Exercise directions.
Examine the entries and show every line in which the word "Cross" is found.
=-=-=-=-=
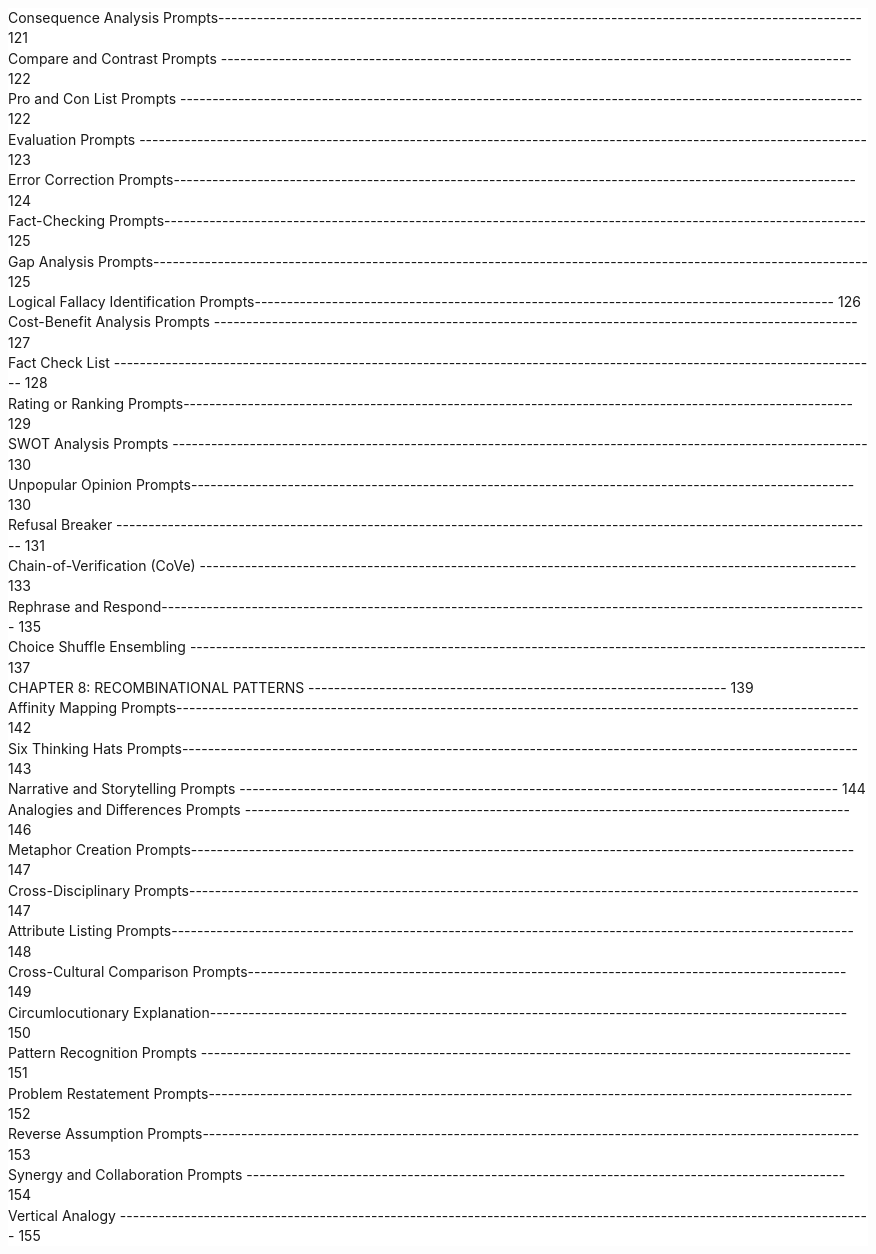 Consequence Analysis Prompts---------------------------------------------------------------------------------------------------- 121  
Compare and Contrast Prompts \-------------------------------------------------------------------------------------------------- 122  
Pro and Con List Prompts \---------------------------------------------------------------------------------------------------------- 122  
Evaluation Prompts \----------------------------------------------------------------------------------------------------------------- 123  
Error Correction Prompts---------------------------------------------------------------------------------------------------------- 124  
Fact-Checking Prompts------------------------------------------------------------------------------------------------------------- 125  
Gap Analysis Prompts--------------------------------------------------------------------------------------------------------------- 125  
Logical Fallacy Identification Prompts------------------------------------------------------------------------------------------ 126  
Cost-Benefit Analysis Prompts \---------------------------------------------------------------------------------------------------- 127  
Fact Check List \----------------------------------------------------------------------------------------------------------------------- 128  
Rating or Ranking Prompts-------------------------------------------------------------------------------------------------------- 129  
SWOT Analysis Prompts \------------------------------------------------------------------------------------------------------------ 130  
Unpopular Opinion Prompts------------------------------------------------------------------------------------------------------- 130  
Refusal Breaker \---------------------------------------------------------------------------------------------------------------------- 131  
Chain-of-Verification (CoVe) \------------------------------------------------------------------------------------------------------ 133  
Rephrase and Respond-------------------------------------------------------------------------------------------------------------- 135  
Choice Shuffle Ensembling \--------------------------------------------------------------------------------------------------------- 137  
CHAPTER 8: RECOMBINATIONAL PATTERNS \----------------------------------------------------------------- 139  
Affinity Mapping Prompts---------------------------------------------------------------------------------------------------------- 142  
Six Thinking Hats Prompts--------------------------------------------------------------------------------------------------------- 143  
Narrative and Storytelling Prompts \--------------------------------------------------------------------------------------------- 144  
Analogies and Differences Prompts \---------------------------------------------------------------------------------------------- 146  
Metaphor Creation Prompts------------------------------------------------------------------------------------------------------- 147  
Cross-Disciplinary Prompts-------------------------------------------------------------------------------------------------------- 147  
Attribute Listing Prompts---------------------------------------------------------------------------------------------------------- 148  
Cross-Cultural Comparison Prompts--------------------------------------------------------------------------------------------- 149  
Circumlocutionary Explanation--------------------------------------------------------------------------------------------------- 150  
Pattern Recognition Prompts \----------------------------------------------------------------------------------------------------- 151  
Problem Restatement Prompts---------------------------------------------------------------------------------------------------- 152  
Reverse Assumption Prompts------------------------------------------------------------------------------------------------------ 153  
Synergy and Collaboration Prompts \--------------------------------------------------------------------------------------------- 154  
Vertical Analogy \--------------------------------------------------------------------------------------------------------------------- 155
=-=-=-=-=
Result.
Cross-Disciplinary Prompts-------------------------------------------------------------------------------------------------------- 147  
Cross-Cultural Comparison Prompts--------------------------------------------------------------------------------------------- 149  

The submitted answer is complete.